Hi Vineeto,
I have been sifting a lot through the majority of my social moors this past month and change, like loyalty and “politeness” and belonging. I would like to write about some of what I’ve been finding at some point but the exploration has unearthed a lot of uncomfortable ways in which I constantly punish and contort myself to beg for scraps of love.
The more I’ve become aware of this, the more I’ve been noticing an organic confidence start to emerge: not my previous false bravado used as a social tool to gain admiration, but just a calm self-assuredness that is comfortable saying and doing what it wants without constantly apologizing for itself.
My illness is a particularly nasty bout of long COVID, which keeps my energy levels fairly low even when my mental state is pleasant. However my symptoms are greatly exacerbated by stress, be it physical or psychological, which has made me acutely aware of how much stress emotions place upon my body. I recently experienced a week-long systemic crash which left me bedridden in response to some intense emotions triggered by menstrual hormones. My doctors say avoiding triggering such crashes is key to recovery, which has given me all the more incentive to stop letting my usual emotional cycles run entirely unchecked and wreak actual physical havoc.

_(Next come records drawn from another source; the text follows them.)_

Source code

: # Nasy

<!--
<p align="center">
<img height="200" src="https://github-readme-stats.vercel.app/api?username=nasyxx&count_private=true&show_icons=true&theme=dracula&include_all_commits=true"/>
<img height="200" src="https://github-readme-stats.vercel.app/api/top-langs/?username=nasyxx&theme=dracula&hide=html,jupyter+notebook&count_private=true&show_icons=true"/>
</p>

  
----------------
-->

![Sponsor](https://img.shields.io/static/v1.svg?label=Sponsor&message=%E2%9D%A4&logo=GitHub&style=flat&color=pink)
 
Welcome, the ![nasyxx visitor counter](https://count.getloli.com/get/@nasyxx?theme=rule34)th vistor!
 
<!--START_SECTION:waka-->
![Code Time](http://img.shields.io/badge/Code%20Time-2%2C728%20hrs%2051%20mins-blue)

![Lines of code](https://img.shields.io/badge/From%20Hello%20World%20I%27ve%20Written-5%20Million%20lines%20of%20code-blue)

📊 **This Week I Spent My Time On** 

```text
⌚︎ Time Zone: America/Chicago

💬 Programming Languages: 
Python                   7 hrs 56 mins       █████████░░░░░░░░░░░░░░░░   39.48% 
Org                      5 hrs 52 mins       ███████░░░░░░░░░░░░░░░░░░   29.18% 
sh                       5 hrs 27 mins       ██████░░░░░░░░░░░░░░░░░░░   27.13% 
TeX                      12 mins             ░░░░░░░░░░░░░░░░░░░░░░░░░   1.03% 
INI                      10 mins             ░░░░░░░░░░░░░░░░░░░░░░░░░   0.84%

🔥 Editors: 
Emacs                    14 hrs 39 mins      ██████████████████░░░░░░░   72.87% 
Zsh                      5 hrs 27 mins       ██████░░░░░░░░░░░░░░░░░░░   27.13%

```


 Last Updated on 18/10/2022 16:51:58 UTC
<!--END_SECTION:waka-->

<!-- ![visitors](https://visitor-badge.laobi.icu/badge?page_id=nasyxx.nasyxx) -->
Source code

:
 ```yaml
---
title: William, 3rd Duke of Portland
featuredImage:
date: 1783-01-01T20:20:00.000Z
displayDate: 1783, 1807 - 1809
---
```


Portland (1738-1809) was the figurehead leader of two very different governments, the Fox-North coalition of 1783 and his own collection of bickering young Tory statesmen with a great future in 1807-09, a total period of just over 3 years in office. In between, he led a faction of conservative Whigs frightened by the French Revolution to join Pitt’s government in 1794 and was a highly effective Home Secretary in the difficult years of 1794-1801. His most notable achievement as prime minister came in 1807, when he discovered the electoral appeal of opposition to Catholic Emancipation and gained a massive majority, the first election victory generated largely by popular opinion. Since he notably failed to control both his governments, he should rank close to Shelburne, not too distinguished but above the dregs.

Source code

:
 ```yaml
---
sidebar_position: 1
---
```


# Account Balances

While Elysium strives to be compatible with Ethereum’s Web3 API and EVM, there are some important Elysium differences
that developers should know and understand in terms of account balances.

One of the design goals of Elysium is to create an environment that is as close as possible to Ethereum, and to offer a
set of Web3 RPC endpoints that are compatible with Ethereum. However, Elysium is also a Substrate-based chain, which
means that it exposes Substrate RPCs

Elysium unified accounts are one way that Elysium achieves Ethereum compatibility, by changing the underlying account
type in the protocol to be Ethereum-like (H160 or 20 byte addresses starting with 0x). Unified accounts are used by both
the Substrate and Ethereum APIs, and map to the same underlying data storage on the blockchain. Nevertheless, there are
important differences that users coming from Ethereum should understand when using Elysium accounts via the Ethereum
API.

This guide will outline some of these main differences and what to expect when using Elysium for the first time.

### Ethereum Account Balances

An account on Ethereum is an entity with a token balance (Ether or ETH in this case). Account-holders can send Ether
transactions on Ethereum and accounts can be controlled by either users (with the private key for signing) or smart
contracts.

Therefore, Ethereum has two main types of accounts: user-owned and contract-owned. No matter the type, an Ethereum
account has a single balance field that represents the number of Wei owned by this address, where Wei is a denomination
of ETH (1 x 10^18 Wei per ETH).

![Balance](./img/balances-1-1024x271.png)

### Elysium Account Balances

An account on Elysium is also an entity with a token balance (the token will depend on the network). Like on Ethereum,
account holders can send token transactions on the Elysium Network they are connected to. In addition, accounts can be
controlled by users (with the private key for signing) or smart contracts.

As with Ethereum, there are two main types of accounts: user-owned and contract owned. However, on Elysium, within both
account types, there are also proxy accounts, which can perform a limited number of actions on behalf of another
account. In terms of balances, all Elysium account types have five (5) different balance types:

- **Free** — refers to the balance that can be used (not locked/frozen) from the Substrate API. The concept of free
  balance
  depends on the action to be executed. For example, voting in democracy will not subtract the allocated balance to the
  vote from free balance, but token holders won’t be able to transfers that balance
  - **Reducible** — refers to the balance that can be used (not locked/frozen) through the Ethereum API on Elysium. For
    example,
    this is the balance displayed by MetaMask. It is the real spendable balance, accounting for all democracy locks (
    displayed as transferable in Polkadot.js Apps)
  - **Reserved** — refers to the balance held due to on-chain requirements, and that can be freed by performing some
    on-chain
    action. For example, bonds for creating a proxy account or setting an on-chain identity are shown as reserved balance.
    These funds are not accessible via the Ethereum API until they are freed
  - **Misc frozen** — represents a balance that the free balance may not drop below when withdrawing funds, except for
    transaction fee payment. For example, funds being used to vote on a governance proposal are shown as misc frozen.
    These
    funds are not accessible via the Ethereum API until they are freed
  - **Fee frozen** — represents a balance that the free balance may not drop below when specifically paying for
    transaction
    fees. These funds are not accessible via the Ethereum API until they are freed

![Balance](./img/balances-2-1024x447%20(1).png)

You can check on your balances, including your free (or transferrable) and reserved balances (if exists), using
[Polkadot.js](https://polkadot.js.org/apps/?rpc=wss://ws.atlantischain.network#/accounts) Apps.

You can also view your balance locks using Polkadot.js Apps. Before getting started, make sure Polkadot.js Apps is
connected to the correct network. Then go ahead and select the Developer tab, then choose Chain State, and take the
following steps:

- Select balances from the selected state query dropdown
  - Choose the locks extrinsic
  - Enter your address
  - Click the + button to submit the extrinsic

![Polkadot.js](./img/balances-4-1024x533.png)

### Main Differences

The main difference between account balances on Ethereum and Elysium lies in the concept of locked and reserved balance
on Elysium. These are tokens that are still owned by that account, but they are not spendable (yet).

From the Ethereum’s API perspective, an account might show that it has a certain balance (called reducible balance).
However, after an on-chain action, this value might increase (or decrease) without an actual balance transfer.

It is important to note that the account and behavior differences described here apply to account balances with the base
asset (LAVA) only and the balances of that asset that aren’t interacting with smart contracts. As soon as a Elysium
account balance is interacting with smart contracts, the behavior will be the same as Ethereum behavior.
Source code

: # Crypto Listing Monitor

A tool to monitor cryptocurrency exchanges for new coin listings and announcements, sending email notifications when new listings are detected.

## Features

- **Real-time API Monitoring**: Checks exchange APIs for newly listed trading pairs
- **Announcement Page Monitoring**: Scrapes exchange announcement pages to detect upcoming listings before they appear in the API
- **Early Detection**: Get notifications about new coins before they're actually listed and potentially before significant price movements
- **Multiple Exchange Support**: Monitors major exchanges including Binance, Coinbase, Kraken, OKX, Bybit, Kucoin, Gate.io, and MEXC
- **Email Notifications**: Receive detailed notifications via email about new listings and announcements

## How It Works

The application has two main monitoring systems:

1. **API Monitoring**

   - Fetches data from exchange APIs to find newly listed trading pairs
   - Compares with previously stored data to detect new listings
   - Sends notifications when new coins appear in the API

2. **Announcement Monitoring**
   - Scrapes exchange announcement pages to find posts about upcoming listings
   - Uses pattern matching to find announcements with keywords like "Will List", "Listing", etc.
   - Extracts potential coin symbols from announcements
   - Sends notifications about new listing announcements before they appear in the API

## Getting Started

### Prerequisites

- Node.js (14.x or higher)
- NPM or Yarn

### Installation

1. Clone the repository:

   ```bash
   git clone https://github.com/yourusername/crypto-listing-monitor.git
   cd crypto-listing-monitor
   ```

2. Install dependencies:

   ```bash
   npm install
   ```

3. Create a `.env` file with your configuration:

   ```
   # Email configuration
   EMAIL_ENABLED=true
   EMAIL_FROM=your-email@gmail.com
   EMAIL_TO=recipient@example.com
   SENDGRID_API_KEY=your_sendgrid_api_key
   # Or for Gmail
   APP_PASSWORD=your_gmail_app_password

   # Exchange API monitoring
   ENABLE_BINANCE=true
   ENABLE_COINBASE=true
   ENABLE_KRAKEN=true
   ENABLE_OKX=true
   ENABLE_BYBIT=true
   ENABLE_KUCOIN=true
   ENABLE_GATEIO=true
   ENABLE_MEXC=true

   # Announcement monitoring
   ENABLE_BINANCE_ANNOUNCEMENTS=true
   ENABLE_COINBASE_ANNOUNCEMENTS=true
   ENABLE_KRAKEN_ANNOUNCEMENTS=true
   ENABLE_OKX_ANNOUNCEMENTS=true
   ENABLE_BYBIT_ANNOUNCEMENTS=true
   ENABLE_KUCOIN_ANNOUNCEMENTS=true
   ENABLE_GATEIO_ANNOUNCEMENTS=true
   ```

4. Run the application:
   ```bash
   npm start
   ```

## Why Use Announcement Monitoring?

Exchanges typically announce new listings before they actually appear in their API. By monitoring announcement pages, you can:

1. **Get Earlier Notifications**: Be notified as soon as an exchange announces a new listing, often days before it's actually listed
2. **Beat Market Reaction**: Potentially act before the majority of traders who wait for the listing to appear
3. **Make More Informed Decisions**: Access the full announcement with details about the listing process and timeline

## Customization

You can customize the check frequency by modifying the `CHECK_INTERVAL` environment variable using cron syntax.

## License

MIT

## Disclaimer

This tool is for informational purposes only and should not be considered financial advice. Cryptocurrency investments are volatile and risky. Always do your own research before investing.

Thanks for the distinction. This makes sense - I think sometimes I continue to humor the thought/feeling cycles because I figure if they still hurt then they still have something to teach me that I haven’t fully explored. I don’t know whether that’s true. For example my mom suffered a lot in her childhood and lives a scared life and thinking about this makes me cry. I guess I can’t say this thought/emotion cycle is entirely without utility because it has helped me break a habitual callousness towards the anxiety of my mother and allows me to be patient and kind with her very easily. However I don’t know at what point continuing to cry over it becomes unnecessary.
The same is true of many of my tears inspired by compassion: it leads me to operate with less selfishness, more awareness of others, more attention to those who deal with painful disadvantages in life who I would have previously overlooked. But of course there’s a limit to the utility, and the tears certainly aren’t useful if they are contributing to stressing my system and thus keeping me ill and largely bedridden.
I have more thoughts and observations that I will share at another point. Thank you for you input and for the link you shared, they were helpful reads.